St. John was magnificent and impressive, and it was inspiring, even as a non-believing interloper, to sit in its pews and contemplate the stained glass. So too did I learn to appreciate the bravery of Riverside Church during the early years of the civil rights movement and the struggles against the Vietnam War.

It was impossible during the Sixties not to appreciate the courage of people of faith. When I moved to Monterey and in the early nineteen seventies helped start the Monterey Food Co-op and the Monterey Energy Project, the Monterey Church provided space and encouragement, the church our social center.

It was the First Congregational Church in Great Barrington that provided the basement space for the Great Barrington Food Co-op and decades later Pastor Van continues that great tradition of facilitating community conversations about important issues.

And it is Calvary Church on Route 41 that houses Peoples Pantry today.
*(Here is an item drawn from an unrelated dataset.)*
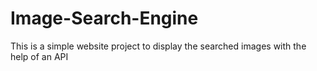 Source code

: # Image-Search-Engine
This is a simple website project to display the searched images with the help of an API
Ministry is the act of serving. To minister: to function as a minister of religion, or to give aid or service.
And there’s also St. James. James, the son of Zebedee and Salome, one of the twelve apostles, and the first such to be martyred. According to Wikipedia, today’s digital version of the formerly unaffordable encyclopedia, James witnessed Jesus bathed in glorious light and heard him addressed as Son by His disembodied voice. Jesus, it seems, was often annoyed with James, but James was killed by Herod in AD 44 and considered the patron Saint of Spain, his portrait painted by Rembrandt. And more recently celebrated here in Great Barrington by Saint James Church.

The other day I was lucky enough to walk with Sally and Fred Harris in and through their ongoing reconstruction and rehabilitation of our gorgeous St. James. Another local church that had kindly lent its space a decade and a half ago to work we did with the Berkshire Green Alliance. And, like many of you, I’ve been privileged to hear some lovely classical music concerts in the grand hall and many a recital by the Berkshire Children’s Chorus. I’ve attended lectures hosted by the Schumacher Society. That the church had fallen into disrepair and was about to be lost forever was a tragedy thankfully avoided by the extraordinary concern of Sally and Fred Harris.

They are doing several special things to restore and reclaim St. James, including creating three very unique performance spaces, beautiful upstairs offices, and a space for a professional kitchen.

I’ve spent these last many Thursday mornings volunteering with the great Mel Greenberg and his right hand helper, Jurek Zamoski, picking up and delivering food so generously donated from the Big Y and Guido’s (and Mazzeo’s and The Marketplace), from Great Barrington Bagel and the Home Sweet Home Donut Shoppe over to People’s Pantry on Route 71. And so I’m particularly thrilled and moved by the commitment of the Harrises to house People’s Pantry in the basement of St. James.

Right now, we struggle to carry heavy boxes of produce down the narrow stairs of Calvary. And because the church is located out of town, it is difficult for many people without the use of cars to get there.

The new space at St. James will make it so much easier for everyone – there will be no stairs to navigate and the B bus will stop right there. There’s increased space for storage and refrigeration. People’s Pantry will be able to do a better job of helping all those who could use some additional food. And thanks to Sally and Fred Harris, while no longer a functioning church, St. James will continue in a brand new way to minister to our community.